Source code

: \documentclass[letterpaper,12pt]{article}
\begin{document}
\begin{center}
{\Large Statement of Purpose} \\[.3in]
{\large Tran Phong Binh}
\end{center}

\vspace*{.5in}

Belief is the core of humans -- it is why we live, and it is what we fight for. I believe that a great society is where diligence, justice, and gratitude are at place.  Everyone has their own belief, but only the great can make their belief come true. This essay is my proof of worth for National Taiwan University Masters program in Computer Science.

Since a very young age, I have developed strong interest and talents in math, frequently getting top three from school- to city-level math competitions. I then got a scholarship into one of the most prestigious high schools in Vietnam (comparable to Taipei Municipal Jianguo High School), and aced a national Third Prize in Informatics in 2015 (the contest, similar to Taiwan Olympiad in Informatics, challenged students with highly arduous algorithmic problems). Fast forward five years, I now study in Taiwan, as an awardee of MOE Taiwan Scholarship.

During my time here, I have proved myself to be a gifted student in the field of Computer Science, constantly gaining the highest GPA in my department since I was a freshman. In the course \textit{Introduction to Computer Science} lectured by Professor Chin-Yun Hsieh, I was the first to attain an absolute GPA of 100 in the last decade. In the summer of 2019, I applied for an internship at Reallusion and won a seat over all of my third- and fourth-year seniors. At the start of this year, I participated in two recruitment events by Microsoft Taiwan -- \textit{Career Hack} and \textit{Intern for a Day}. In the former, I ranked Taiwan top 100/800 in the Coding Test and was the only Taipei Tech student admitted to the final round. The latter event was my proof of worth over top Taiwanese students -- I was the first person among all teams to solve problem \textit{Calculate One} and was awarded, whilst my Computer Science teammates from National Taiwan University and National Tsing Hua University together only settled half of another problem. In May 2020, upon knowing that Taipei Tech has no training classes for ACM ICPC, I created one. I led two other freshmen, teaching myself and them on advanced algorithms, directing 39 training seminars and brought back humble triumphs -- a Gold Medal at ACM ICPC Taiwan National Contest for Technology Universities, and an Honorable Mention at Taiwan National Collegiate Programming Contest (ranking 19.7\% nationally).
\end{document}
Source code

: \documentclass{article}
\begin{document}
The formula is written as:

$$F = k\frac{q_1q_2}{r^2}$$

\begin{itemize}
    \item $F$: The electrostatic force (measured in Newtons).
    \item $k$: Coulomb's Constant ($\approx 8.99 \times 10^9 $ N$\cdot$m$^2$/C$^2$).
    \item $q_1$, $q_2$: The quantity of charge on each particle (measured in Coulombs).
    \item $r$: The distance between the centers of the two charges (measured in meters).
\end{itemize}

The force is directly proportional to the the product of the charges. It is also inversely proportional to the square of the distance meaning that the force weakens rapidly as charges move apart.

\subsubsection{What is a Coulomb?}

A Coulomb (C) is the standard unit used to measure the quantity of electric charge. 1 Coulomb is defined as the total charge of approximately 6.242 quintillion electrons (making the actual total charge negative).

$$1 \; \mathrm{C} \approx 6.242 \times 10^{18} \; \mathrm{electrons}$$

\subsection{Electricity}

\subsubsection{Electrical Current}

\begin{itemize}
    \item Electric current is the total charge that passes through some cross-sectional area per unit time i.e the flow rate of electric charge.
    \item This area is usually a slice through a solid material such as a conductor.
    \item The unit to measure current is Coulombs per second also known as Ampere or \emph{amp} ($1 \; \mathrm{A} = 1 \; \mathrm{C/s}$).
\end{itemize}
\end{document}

§ §

→ PROMPT
Scan the records above and tell how many lines include the word "total"; the number is all that should be written.

→ WRITTEN ANSWER
2